# What to do
Print the data that follows again, keeping every line exact.

::: Supplied material :::

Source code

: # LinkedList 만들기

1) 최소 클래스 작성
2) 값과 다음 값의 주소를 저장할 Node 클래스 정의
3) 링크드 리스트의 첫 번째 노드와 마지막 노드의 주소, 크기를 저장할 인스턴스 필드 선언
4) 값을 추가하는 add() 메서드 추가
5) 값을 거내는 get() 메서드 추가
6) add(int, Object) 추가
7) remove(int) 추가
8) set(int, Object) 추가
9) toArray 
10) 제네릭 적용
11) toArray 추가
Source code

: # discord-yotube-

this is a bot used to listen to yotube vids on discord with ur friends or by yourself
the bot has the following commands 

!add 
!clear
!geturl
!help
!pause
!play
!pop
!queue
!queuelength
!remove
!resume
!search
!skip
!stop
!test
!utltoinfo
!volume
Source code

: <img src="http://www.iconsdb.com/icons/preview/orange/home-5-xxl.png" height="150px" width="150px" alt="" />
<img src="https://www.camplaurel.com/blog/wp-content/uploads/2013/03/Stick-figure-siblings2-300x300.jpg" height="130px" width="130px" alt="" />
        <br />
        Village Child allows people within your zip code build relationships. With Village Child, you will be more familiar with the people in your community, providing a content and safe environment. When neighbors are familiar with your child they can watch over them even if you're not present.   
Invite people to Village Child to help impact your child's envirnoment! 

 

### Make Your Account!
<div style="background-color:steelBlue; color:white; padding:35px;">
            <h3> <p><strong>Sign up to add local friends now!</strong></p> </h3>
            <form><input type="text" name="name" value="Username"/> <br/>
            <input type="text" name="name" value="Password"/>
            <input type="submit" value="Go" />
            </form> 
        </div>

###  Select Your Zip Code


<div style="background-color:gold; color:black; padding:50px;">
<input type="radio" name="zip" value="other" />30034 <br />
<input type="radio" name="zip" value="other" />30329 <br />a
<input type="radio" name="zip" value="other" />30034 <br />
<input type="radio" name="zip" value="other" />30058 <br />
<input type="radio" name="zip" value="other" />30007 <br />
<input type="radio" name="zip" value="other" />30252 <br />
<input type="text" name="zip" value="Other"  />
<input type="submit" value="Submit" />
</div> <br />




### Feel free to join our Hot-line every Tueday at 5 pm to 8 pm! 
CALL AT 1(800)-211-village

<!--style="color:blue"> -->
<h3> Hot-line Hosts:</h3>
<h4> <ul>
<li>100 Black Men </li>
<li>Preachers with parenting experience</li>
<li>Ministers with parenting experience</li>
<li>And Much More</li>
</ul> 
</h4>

:::

# Your solution
Source code

: # LinkedList 만들기

1) 최소 클래스 작성
2) 값과 다음 값의 주소를 저장할 Node 클래스 정의
3) 링크드 리스트의 첫 번째 노드와 마지막 노드의 주소, 크기를 저장할 인스턴스 필드 선언
4) 값을 추가하는 add() 메서드 추가
5) 값을 거내는 get() 메서드 추가
6) add(int, Object) 추가
7) remove(int) 추가
8) set(int, Object) 추가
9) toArray 
10) 제네릭 적용
11) toArray 추가
Source code

: # discord-yotube-

this is a bot used to listen to yotube vids on discord with ur friends or by yourself
the bot has the following commands 

!add 
!clear
!geturl
!help
!pause
!play
!pop
!queue
!queuelength
!remove
!resume
!search
!skip
!stop
!test
!utltoinfo
!volume
Source code

: <img src="http://www.iconsdb.com/icons/preview/orange/home-5-xxl.png" height="150px" width="150px" alt="" />
<img src="https://www.camplaurel.com/blog/wp-content/uploads/2013/03/Stick-figure-siblings2-300x300.jpg" height="130px" width="130px" alt="" />
        <br />
        Village Child allows people within your zip code build relationships. With Village Child, you will be more familiar with the people in your community, providing a content and safe environment. When neighbors are familiar with your child they can watch over them even if you're not present.   
Invite people to Village Child to help impact your child's envirnoment! 

 

### Make Your Account!
<div style="background-color:steelBlue; color:white; padding:35px;">
            <h3> <p><strong>Sign up to add local friends now!</strong></p> </h3>
            <form><input type="text" name="name" value="Username"/> <br/>
            <input type="text" name="name" value="Password"/>
            <input type="submit" value="Go" />
            </form> 
        </div>

###  Select Your Zip Code


<div style="background-color:gold; color:black; padding:50px;">
<input type="radio" name="zip" value="other" />30034 <br />
<input type="radio" name="zip" value="other" />30329 <br />a
<input type="radio" name="zip" value="other" />30034 <br />
<input type="radio" name="zip" value="other" />30058 <br />
<input type="radio" name="zip" value="other" />30007 <br />
<input type="radio" name="zip" value="other" />30252 <br />
<input type="text" name="zip" value="Other"  />
<input type="submit" value="Submit" />
</div> <br />




### Feel free to join our Hot-line every Tueday at 5 pm to 8 pm! 
CALL AT 1(800)-211-village

<!--style="color:blue"> -->
<h3> Hot-line Hosts:</h3>
<h4> <ul>
<li>100 Black Men </li>
<li>Preachers with parenting experience</li>
<li>Ministers with parenting experience</li>
<li>And Much More</li>
</ul> 
</h4>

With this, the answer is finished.